■ **Description of the task**
Look below for the line with "radiologists become one", then give it again exactly, along with every line that comes after it, the final line included.

■ **Exercise material**
• • • • •

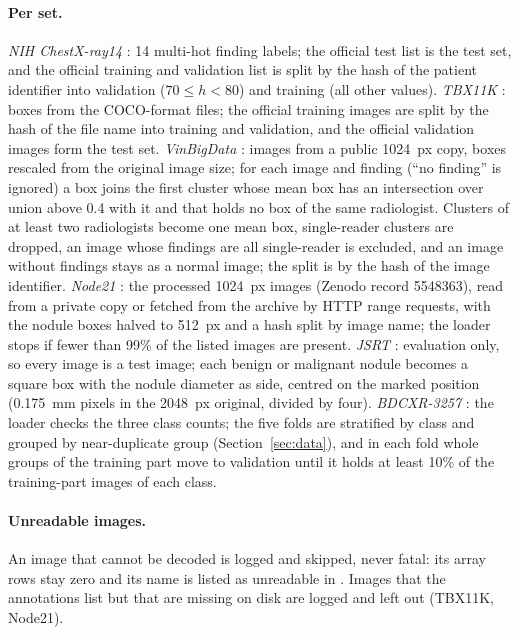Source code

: \paragraph{Per set.} \emph{NIH ChestX-ray14} \citep{wang2017chestxray}: 14 multi-hot finding labels; the official test list is the test set, and
the official training and validation list is split by the hash of the patient identifier into validation ($70\le h<80$) and training (all other
values). \emph{TBX11K} \citep{liu2020tbx11k}: boxes from the COCO-format files; the official training images are split by the hash of the file name
into training and validation, and the official validation images form the test set. \emph{VinBigData} \citep{vinbigdata2020kaggle}: images from a
public 1024~px copy, boxes rescaled from the original image size; for each image and finding (``no finding'' is ignored) a box joins the first
cluster whose mean box has an intersection over union above 0.4 with it and that holds no box of the same radiologist. Clusters of at least two
radiologists become one mean box, single-reader clusters are dropped, an image whose findings are all single-reader is excluded, and an image
without findings stays as a normal image; the split is by the hash of the image identifier. \emph{Node21} \citep{sogancioglu2024node21}: the
processed 1024~px images (Zenodo record 5548363), read from a private copy or fetched from the archive by HTTP range requests, with the nodule
boxes halved to 512~px and a hash split by image name; the loader stops if fewer than 99\% of the listed images are present. \emph{JSRT}
\citep{shiraishi2000jsrt}: evaluation only, so every image is a test image; each benign or malignant nodule becomes a square box with the nodule
diameter as side, centred on the marked position (0.175~mm pixels in the 2048~px original, divided by four). \emph{BDCXR-3257}
\citep{durjoy2026bdcxr}: the loader checks the three class counts; the five folds are stratified by class and grouped by near-duplicate group
(Section~\ref{sec:data}), and in each fold whole groups of the training part move to validation until it holds at least 10\% of the training-part images of each
class.

\paragraph{Unreadable images.} An image that cannot be decoded is logged and skipped, never fatal: its array rows stay zero and its name is
listed as unreadable in . Images that the annotations list but that are missing on disk are logged and left out (TBX11K,
Node21).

• • • • •

■ **Answer to this task**
radiologists become one mean box, single-reader clusters are dropped, an image whose findings are all single-reader is excluded, and an image
without findings stays as a normal image; the split is by the hash of the image identifier. \emph{Node21} \citep{sogancioglu2024node21}: the
processed 1024~px images (Zenodo record 5548363), read from a private copy or fetched from the archive by HTTP range requests, with the nodule
boxes halved to 512~px and a hash split by image name; the loader stops if fewer than 99\% of the listed images are present. \emph{JSRT}
\citep{shiraishi2000jsrt}: evaluation only, so every image is a test image; each benign or malignant nodule becomes a square box with the nodule
diameter as side, centred on the marked position (0.175~mm pixels in the 2048~px original, divided by four). \emph{BDCXR-3257}
\citep{durjoy2026bdcxr}: the loader checks the three class counts; the five folds are stratified by class and grouped by near-duplicate group
(Section~\ref{sec:data}), and in each fold whole groups of the training part move to validation until it holds at least 10\% of the training-part images of each
class.

\paragraph{Unreadable images.} An image that cannot be decoded is logged and skipped, never fatal: its array rows stay zero and its name is
listed as unreadable in . Images that the annotations list but that are missing on disk are logged and left out (TBX11K,
Node21).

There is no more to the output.